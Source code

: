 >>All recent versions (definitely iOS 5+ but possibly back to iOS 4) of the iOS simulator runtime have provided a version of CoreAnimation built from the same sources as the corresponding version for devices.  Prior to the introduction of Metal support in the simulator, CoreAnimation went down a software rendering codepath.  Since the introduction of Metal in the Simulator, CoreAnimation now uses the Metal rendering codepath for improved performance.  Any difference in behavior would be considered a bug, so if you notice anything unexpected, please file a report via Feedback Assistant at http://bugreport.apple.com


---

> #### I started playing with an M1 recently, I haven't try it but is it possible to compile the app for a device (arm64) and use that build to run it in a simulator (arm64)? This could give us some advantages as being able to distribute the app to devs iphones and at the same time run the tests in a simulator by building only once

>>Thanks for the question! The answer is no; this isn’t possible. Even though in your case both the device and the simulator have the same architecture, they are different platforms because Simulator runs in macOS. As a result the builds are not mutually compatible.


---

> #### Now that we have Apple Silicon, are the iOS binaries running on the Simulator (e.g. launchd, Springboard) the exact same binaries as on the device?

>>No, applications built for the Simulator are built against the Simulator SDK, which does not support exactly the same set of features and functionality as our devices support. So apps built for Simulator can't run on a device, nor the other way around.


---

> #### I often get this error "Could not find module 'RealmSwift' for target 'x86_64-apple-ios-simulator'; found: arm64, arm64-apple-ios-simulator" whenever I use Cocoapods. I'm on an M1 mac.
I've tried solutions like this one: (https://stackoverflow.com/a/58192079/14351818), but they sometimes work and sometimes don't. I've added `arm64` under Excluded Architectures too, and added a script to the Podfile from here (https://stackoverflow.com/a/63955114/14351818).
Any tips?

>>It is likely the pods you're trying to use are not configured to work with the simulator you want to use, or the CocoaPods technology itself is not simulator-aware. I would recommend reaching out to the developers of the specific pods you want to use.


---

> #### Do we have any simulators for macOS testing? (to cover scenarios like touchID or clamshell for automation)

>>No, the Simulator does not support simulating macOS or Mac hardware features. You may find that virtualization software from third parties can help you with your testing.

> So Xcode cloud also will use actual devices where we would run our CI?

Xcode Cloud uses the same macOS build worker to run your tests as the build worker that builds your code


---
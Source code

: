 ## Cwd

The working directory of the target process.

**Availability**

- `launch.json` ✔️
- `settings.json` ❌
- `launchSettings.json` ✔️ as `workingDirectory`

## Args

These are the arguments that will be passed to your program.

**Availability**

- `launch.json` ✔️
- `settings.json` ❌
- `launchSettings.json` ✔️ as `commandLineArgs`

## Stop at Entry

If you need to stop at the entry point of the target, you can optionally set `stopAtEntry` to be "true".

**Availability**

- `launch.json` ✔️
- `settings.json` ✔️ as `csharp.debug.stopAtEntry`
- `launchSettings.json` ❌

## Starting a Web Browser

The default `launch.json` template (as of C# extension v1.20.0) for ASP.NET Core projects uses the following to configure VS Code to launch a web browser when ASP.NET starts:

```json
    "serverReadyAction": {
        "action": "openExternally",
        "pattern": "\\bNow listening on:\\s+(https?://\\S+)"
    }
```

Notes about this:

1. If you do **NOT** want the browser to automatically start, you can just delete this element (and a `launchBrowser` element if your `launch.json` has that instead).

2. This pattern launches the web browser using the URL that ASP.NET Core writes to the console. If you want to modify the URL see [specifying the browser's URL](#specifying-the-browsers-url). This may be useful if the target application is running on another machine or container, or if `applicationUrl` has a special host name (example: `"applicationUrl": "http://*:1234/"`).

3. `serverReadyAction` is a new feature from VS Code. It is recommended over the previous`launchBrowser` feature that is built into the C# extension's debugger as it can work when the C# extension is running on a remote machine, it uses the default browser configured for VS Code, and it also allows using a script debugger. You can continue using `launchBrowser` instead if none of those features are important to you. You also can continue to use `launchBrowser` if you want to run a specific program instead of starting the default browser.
####
Give each entry again, spelled exactly as shown.

— ANSWER SPACE —
Source code

: >>All recent versions (definitely iOS 5+ but possibly back to iOS 4) of the iOS simulator runtime have provided a version of CoreAnimation built from the same sources as the corresponding version for devices.  Prior to the introduction of Metal support in the simulator, CoreAnimation went down a software rendering codepath.  Since the introduction of Metal in the Simulator, CoreAnimation now uses the Metal rendering codepath for improved performance.  Any difference in behavior would be considered a bug, so if you notice anything unexpected, please file a report via Feedback Assistant at http://bugreport.apple.com


---

> #### I started playing with an M1 recently, I haven't try it but is it possible to compile the app for a device (arm64) and use that build to run it in a simulator (arm64)? This could give us some advantages as being able to distribute the app to devs iphones and at the same time run the tests in a simulator by building only once

>>Thanks for the question! The answer is no; this isn’t possible. Even though in your case both the device and the simulator have the same architecture, they are different platforms because Simulator runs in macOS. As a result the builds are not mutually compatible.


---

> #### Now that we have Apple Silicon, are the iOS binaries running on the Simulator (e.g. launchd, Springboard) the exact same binaries as on the device?

>>No, applications built for the Simulator are built against the Simulator SDK, which does not support exactly the same set of features and functionality as our devices support. So apps built for Simulator can't run on a device, nor the other way around.


---

> #### I often get this error "Could not find module 'RealmSwift' for target 'x86_64-apple-ios-simulator'; found: arm64, arm64-apple-ios-simulator" whenever I use Cocoapods. I'm on an M1 mac.
I've tried solutions like this one: (https://stackoverflow.com/a/58192079/14351818), but they sometimes work and sometimes don't. I've added `arm64` under Excluded Architectures too, and added a script to the Podfile from here (https://stackoverflow.com/a/63955114/14351818).
Any tips?

>>It is likely the pods you're trying to use are not configured to work with the simulator you want to use, or the CocoaPods technology itself is not simulator-aware. I would recommend reaching out to the developers of the specific pods you want to use.


---

> #### Do we have any simulators for macOS testing? (to cover scenarios like touchID or clamshell for automation)

>>No, the Simulator does not support simulating macOS or Mac hardware features. You may find that virtualization software from third parties can help you with your testing.

> So Xcode cloud also will use actual devices where we would run our CI?

Xcode Cloud uses the same macOS build worker to run your tests as the build worker that builds your code


---
Source code

: ## Cwd

The working directory of the target process.

**Availability**

- `launch.json` ✔️
- `settings.json` ❌
- `launchSettings.json` ✔️ as `workingDirectory`

## Args

These are the arguments that will be passed to your program.

**Availability**

- `launch.json` ✔️
- `settings.json` ❌
- `launchSettings.json` ✔️ as `commandLineArgs`

## Stop at Entry

If you need to stop at the entry point of the target, you can optionally set `stopAtEntry` to be "true".

**Availability**

- `launch.json` ✔️
- `settings.json` ✔️ as `csharp.debug.stopAtEntry`
- `launchSettings.json` ❌

## Starting a Web Browser

The default `launch.json` template (as of C# extension v1.20.0) for ASP.NET Core projects uses the following to configure VS Code to launch a web browser when ASP.NET starts:

```json
    "serverReadyAction": {
        "action": "openExternally",
        "pattern": "\\bNow listening on:\\s+(https?://\\S+)"
    }
```

Notes about this:

1. If you do **NOT** want the browser to automatically start, you can just delete this element (and a `launchBrowser` element if your `launch.json` has that instead).

2. This pattern launches the web browser using the URL that ASP.NET Core writes to the console. If you want to modify the URL see [specifying the browser's URL](#specifying-the-browsers-url). This may be useful if the target application is running on another machine or container, or if `applicationUrl` has a special host name (example: `"applicationUrl": "http://*:1234/"`).

3. `serverReadyAction` is a new feature from VS Code. It is recommended over the previous`launchBrowser` feature that is built into the C# extension's debugger as it can work when the C# extension is running on a remote machine, it uses the default browser configured for VS Code, and it also allows using a script debugger. You can continue using `launchBrowser` instead if none of those features are important to you. You also can continue to use `launchBrowser` if you want to run a specific program instead of starting the default browser.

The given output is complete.